*** Opening Entries shown ***

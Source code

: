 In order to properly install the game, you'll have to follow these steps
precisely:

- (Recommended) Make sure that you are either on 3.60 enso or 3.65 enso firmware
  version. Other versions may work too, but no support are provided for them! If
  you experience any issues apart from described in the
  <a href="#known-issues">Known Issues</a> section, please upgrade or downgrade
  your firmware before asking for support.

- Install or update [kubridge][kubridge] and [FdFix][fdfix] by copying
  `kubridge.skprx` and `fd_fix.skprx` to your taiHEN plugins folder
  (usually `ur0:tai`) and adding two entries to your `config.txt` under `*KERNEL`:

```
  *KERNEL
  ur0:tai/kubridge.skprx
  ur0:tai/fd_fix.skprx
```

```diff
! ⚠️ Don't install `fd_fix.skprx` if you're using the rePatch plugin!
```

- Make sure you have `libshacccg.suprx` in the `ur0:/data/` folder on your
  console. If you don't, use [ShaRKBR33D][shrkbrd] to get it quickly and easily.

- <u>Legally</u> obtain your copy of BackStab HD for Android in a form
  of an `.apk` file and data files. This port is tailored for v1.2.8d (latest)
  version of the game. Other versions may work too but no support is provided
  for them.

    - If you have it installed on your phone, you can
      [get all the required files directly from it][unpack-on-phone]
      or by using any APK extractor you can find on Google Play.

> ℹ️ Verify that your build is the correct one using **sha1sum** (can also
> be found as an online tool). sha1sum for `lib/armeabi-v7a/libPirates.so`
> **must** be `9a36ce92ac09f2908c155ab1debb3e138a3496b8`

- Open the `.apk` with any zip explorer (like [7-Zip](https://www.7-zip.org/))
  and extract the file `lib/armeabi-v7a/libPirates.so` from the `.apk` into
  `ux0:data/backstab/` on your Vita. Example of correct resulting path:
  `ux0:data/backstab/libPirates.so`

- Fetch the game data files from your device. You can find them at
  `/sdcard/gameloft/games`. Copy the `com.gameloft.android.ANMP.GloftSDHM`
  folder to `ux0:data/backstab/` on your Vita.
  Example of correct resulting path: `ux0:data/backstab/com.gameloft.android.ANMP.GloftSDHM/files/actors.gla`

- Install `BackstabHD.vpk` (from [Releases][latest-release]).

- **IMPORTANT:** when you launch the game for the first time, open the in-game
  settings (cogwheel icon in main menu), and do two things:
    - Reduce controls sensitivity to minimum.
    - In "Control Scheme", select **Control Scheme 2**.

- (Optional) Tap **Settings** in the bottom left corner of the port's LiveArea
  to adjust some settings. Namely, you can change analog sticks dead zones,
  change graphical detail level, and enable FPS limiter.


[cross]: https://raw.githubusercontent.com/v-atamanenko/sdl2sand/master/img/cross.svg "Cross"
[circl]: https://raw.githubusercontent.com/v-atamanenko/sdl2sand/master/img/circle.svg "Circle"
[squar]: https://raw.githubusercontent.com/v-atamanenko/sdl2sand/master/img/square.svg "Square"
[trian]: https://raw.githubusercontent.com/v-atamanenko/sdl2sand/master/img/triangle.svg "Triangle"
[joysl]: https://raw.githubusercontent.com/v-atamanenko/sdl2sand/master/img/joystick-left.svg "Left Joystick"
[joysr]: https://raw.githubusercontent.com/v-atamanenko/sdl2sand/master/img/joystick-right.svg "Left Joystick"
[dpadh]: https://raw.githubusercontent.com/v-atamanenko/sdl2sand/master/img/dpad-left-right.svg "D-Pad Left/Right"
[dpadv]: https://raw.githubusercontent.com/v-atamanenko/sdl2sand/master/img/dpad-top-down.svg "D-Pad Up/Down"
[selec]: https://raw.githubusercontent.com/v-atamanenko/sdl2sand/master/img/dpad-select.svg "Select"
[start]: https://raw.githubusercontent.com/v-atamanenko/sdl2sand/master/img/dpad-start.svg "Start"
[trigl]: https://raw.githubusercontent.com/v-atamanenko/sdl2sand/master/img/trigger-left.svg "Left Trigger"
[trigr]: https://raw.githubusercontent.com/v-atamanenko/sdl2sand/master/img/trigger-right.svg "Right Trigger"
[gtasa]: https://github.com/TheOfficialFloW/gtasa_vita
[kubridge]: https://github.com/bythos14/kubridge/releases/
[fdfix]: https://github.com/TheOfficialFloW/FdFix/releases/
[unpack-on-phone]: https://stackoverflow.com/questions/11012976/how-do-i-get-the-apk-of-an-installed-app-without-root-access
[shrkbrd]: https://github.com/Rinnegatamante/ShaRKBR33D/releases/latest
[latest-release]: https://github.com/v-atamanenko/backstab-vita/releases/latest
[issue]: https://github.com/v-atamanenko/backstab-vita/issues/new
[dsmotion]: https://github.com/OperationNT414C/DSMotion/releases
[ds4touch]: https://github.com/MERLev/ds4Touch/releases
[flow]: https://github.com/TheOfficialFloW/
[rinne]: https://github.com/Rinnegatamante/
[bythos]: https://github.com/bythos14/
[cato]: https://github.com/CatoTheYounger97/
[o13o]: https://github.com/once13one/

*** Closing Entries shown ***
*** Opening Entries shown ***

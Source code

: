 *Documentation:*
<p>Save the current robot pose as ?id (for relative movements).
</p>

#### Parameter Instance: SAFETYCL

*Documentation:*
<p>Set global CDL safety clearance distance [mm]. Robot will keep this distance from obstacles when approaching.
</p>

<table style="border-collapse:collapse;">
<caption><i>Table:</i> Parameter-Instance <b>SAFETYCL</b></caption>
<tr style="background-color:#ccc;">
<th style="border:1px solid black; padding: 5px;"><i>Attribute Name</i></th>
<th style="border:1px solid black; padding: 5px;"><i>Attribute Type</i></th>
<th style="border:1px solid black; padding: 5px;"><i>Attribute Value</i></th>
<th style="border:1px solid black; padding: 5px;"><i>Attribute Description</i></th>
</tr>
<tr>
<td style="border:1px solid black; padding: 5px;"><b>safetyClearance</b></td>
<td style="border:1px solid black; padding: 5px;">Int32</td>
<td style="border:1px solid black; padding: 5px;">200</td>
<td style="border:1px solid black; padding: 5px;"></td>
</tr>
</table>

*** Closing Entries shown ***

- Your instructions -
Which of the lines above contain "TheOfficialFloW"? Return them all.

- Answer for the task -
[gtasa]: https://github.com/TheOfficialFloW/gtasa_vita
[fdfix]: https://github.com/TheOfficialFloW/FdFix/releases/
[flow]: https://github.com/TheOfficialFloW/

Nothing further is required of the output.